Saved data entries:
•••••

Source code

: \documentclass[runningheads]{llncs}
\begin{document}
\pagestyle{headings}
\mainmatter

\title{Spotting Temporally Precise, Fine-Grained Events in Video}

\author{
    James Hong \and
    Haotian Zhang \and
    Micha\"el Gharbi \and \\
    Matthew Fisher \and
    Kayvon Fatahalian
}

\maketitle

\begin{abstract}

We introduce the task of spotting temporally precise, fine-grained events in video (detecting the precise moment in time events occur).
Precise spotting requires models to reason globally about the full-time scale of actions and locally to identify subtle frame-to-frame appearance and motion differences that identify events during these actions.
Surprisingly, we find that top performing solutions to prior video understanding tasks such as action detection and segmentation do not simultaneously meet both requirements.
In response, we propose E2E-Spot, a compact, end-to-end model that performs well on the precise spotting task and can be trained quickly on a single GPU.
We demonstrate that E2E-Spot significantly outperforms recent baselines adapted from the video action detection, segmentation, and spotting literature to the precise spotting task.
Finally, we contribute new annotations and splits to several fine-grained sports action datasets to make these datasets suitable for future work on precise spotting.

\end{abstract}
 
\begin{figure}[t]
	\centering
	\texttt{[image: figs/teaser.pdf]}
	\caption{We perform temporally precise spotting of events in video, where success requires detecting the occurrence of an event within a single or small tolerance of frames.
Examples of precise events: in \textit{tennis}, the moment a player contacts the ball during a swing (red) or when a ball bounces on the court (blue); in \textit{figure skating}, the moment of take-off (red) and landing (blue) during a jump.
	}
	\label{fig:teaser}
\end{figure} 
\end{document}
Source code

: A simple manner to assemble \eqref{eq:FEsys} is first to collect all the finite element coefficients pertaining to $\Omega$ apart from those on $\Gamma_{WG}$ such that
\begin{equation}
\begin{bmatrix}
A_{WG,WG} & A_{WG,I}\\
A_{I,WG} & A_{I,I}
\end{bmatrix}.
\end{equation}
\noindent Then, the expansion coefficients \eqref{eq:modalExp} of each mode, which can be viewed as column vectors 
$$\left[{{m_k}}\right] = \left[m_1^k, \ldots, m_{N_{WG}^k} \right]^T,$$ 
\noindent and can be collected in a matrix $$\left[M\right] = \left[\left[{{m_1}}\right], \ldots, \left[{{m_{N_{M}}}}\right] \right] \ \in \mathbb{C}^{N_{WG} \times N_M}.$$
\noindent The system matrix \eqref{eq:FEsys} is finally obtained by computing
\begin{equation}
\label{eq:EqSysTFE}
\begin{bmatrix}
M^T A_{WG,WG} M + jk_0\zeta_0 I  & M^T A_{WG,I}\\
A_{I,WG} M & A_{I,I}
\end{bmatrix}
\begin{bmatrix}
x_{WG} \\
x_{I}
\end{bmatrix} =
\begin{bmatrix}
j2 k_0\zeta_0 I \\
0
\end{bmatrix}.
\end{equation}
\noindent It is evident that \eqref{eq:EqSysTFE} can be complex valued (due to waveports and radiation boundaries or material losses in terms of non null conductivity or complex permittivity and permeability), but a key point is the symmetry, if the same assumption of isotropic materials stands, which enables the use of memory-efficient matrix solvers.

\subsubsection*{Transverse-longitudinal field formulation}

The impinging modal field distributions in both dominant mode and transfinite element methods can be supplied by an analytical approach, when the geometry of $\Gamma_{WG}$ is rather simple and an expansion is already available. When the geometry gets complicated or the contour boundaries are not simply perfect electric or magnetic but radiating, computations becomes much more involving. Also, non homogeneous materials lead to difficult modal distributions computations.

•••••

Problem statement: Establish how many lines of the records contain the string "during" and state that number without elaboration.

Output: 2